[EXERCISE]
Lines to restate from the data below: from the one containing "当然，你可以有一些假设性想法" to the one containing "真正的新点子，来自那种：认真、有劲、脑袋够独立的人。", both included. Give them again exactly, and only them.

[GIVEN DATA]
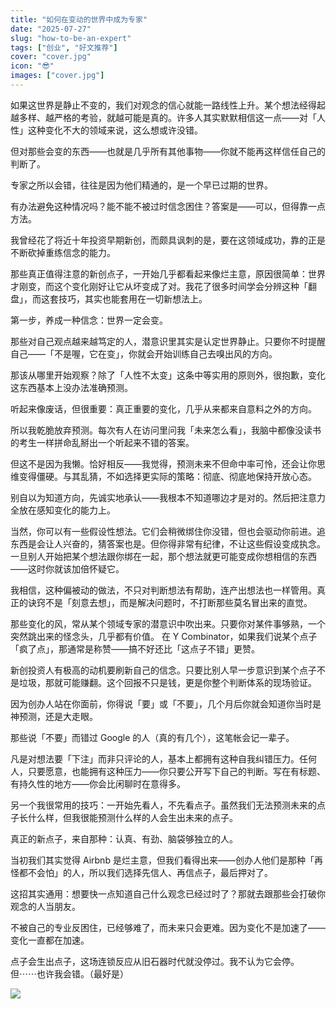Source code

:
 ```yaml
---
title: "如何在变动的世界中成为专家"
date: "2025-07-27"
slug: "how-to-be-an-expert"
tags: ["创业", "好文推荐"]
cover: "cover.jpg"
icon: "😎"
images: ["cover.jpg"]
---
```

如果这世界是静止不变的，我们对观念的信心就能一路线性上升。某个想法经得起越多样、越严格的考验，就越可能是真的。许多人其实默默相信这一点——对「人性」这种变化不大的领域来说，这么想或许没错。



但对那些会变的东西——也就是几乎所有其他事物——你就不能再这样信任自己的判断了。



专家之所以会错，往往是因为他们精通的，是一个早已过期的世界。



有办法避免这种情况吗？能不能不被过时信念困住？答案是——可以，但得靠一点方法。



我曾经花了将近十年投资早期新创，而颇具讽刺的是，要在这领域成功，靠的正是不断砍掉重练信念的能力。



那些真正值得注意的新创点子，一开始几乎都看起来像烂主意，原因很简单：世界才刚变，而这个变化刚好让它从坏变成了对。我花了很多时间学会分辨这种「翻盘」，而这套技巧，其实也能套用在一切新想法上。



第一步，养成一种信念：世界一定会变。



那些对自己观点越来越笃定的人，潜意识里其实是认定世界静止。只要你不时提醒自己——「不是喔，它在变」，你就会开始训练自己去嗅出风的方向。



那该从哪里开始观察？除了「人性不太变」这条中等实用的原则外，很抱歉，变化这东西基本上没办法准确预测。



听起来像废话，但很重要：真正重要的变化，几乎从来都来自意料之外的方向。



所以我乾脆放弃预测。每次有人在访问里问我「未来怎么看」，我脑中都像没读书的考生一样拼命乱掰出一个听起来不错的答案。



但这不是因为我懒。恰好相反——我觉得，预测未来不但命中率可怜，还会让你思维变得僵硬。与其乱猜，不如选择更实际的策略：彻底、彻底地保持开放心态。



别自以为知道方向，先诚实地承认——我根本不知道哪边才是对的。然后把注意力全放在感知变化的能力上。



当然，你可以有一些假设性想法。它们会稍微绑住你没错，但也会驱动你前进。追东西是会让人兴奋的，猜答案也是。但你得非常有纪律，不让这些假设变成执念。
一旦别人开始把某个想法跟你绑在一起，那个想法就更可能变成你想相信的东西——这时你就该加倍怀疑它。



我相信，这种偏被动的做法，不只对判断想法有帮助，连产出想法也一样管用。真正的诀窍不是「刻意去想」，而是解决问题时，不打断那些莫名冒出来的直觉。



那些变化的风，常从某个领域专家的潜意识中吹出来。只要你对某件事够熟，一个突然跳出来的怪念头，几乎都有价值。
在 Y Combinator，如果我们说某个点子「疯了点」，那通常是称赞——搞不好还比「这点子不错」更赞。



新创投资人有极高的动机要刷新自己的信念。只要比别人早一步意识到某个点子不是垃圾，那就可能赚翻。这个回报不只是钱，更是你整个判断体系的现场验证。



因为创办人站在你面前，你得说「要」或「不要」，几个月后你就会知道你当时是神预测，还是大走眼。



那些说「不要」而错过 Google 的人（真的有几个），这笔帐会记一辈子。



凡是对想法要「下注」而非只评论的人，基本上都拥有这种自我纠错压力。任何人，只要愿意，也能拥有这种压力——你只要公开写下自己的判断。写在有标题、有持久性的地方——你会比闲聊时在意得多。



另一个我很常用的技巧：一开始先看人，不先看点子。虽然我们无法预测未来的点子长什么样，但我很能预测什么样的人会生出未来的点子。



真正的新点子，来自那种：认真、有劲、脑袋够独立的人。



当初我们其实觉得 Airbnb 是烂主意，但我们看得出来——创办人他们是那种「再怪都不会怕」的人，所以我们选择先信人、再信点子，最后押对了。



这招其实通用：想要快一点知道自己什么观念已经过时了？那就去跟那些会打破你观念的人当朋友。



不被自己的专业反困住，已经够难了，而未来只会更难。因为变化不是加速了——变化一直都在加速。



点子会生出点子，这场连锁反应从旧石器时代就没停过。我不认为它会停。
但⋯⋯也许我会错。（最好是）




![](https://prod-files-secure.s3.us-west-2.amazonaws.com/112d0858-5090-4d34-a606-b75eb8d65fd2/46476355-9cf3-4e99-9b7a-3531bc426380/1000202064.png?X-Amz-Algorithm=AWS4-HMAC-SHA256&X-Amz-Content-Sha256=UNSIGNED-PAYLOAD&X-Amz-Credential=ASIAZI2LB466RWJP4W3D%2F20250917%2Fus-west-2%2Fs3%2Faws4_request&X-Amz-Date=20250917T181801Z&X-Amz-Expires=3600&X-Amz-Security-Token=IQoJb3JpZ2luX2VjEDEaCXVzLXdlc3QtMiJGMEQCIEO25h6mBbM4tUy7IW%2Fj5Nz014jSwkeVrJuKSvjaEiRiAiA7Fw6dNv1lKc5k4gFmoNLQeofTXo6mJdTY7jMUnfFtISqIBAiq%2F%2F%2F%2F%2F%2F%2F%2F%2F%2F8BEAAaDDYzNzQyMzE4MzgwNSIM3xKhNwxxmrigxLXHKtwD%2BCHwBSsdlxA7vGy98%2BPGaWp6tYQnw0t0ljjhbOkPA6jxQ%2BEEchq8%2BtUZx4DqXhOWAKNqNPMPktYLdBl3icRg7ej0W1e2JKHOXX93TVln1V7bSmmZ9sgLyWy9%2FVcKUJ%2Bwk%2FhuR13Ij1GQV2axCVDzQY0MfO1k4v6WFfdNPSPsp%2BIEi1Od2gl84ZmhPVYPpPPNl0SAVSM1Bs%2BR%2FBiHDwauQNq%2FyYu4H4Fh3hOcErrBIF0zOAU%2BVH64%2FeetKesL6YvpSZ%2BPjTki8XDLcVmDb2aP2kdQPNJq%2F7wRCwhCSB1PY6DDkGiW%2BhRFDjnnlIZVBA5Ya7VWyp3Wq2j94ALUEk7MfbD7WZugg33lBFB6epBaOsVHHzIAYJaooUqypyRYzB49RRbHN2GcFVRCNs%2BefAiRGxNNMXry3ckEuBPGZAzVLCDSMp5Y1zcl08RPfkqTBVdbvl3vqhq0v%2BTP1SSEqgVe9oVWlGDwSs9FAGAhVMvVS4g9Tc9v5nSo9rreNnEnrw3PqexUdQuj7g53afsLdb%2FGA4phPCdPL3hR1PD250JMmPCgXO7tJVw9TcJxOBPxwwYu2ruP8vNvnT5J4HOxvM58gC5ZLvWEJgBa%2Bv9e5BoDogeLoylEuWS5kXnpp5kww9arxgY6pgGuWhXt6WjraaApDExvHqemLUg0gJqxtAizH0rkMiD3MuJiZUOc7JqwI37xqIqsptt2XmgDMUvcPiGnrtrCSpa3zY%2Fl39cUU21LjepmTJ0uRYN453r0rGcrDvW7Q%2FYZvIsQdyi1fsy%2B7nJ1IkZ7FnwZLCP0P%2BsboRBDYqWswf6LcURT1PNS0%2BkaeFE3CR6YIz6RMHMf%2B%2BtAWivwm%2BEi1%2FFhVE%2BnovT0&X-Amz-Signature=3d0ec51c92326c68594820bc1d7b4f4fd12045be6ec9efad17ff8a664a3a8014&X-Amz-SignedHeaders=host&x-amz-checksum-mode=ENABLED&x-id=GetObject)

[RESPONSE]
当然，你可以有一些假设性想法。它们会稍微绑住你没错，但也会驱动你前进。追东西是会让人兴奋的，猜答案也是。但你得非常有纪律，不让这些假设变成执念。
一旦别人开始把某个想法跟你绑在一起，那个想法就更可能变成你想相信的东西——这时你就该加倍怀疑它。



我相信，这种偏被动的做法，不只对判断想法有帮助，连产出想法也一样管用。真正的诀窍不是「刻意去想」，而是解决问题时，不打断那些莫名冒出来的直觉。



那些变化的风，常从某个领域专家的潜意识中吹出来。只要你对某件事够熟，一个突然跳出来的怪念头，几乎都有价值。
在 Y Combinator，如果我们说某个点子「疯了点」，那通常是称赞——搞不好还比「这点子不错」更赞。



新创投资人有极高的动机要刷新自己的信念。只要比别人早一步意识到某个点子不是垃圾，那就可能赚翻。这个回报不只是钱，更是你整个判断体系的现场验证。



因为创办人站在你面前，你得说「要」或「不要」，几个月后你就会知道你当时是神预测，还是大走眼。



那些说「不要」而错过 Google 的人（真的有几个），这笔帐会记一辈子。



凡是对想法要「下注」而非只评论的人，基本上都拥有这种自我纠错压力。任何人，只要愿意，也能拥有这种压力——你只要公开写下自己的判断。写在有标题、有持久性的地方——你会比闲聊时在意得多。



另一个我很常用的技巧：一开始先看人，不先看点子。虽然我们无法预测未来的点子长什么样，但我很能预测什么样的人会生出未来的点子。



真正的新点子，来自那种：认真、有劲、脑袋够独立的人。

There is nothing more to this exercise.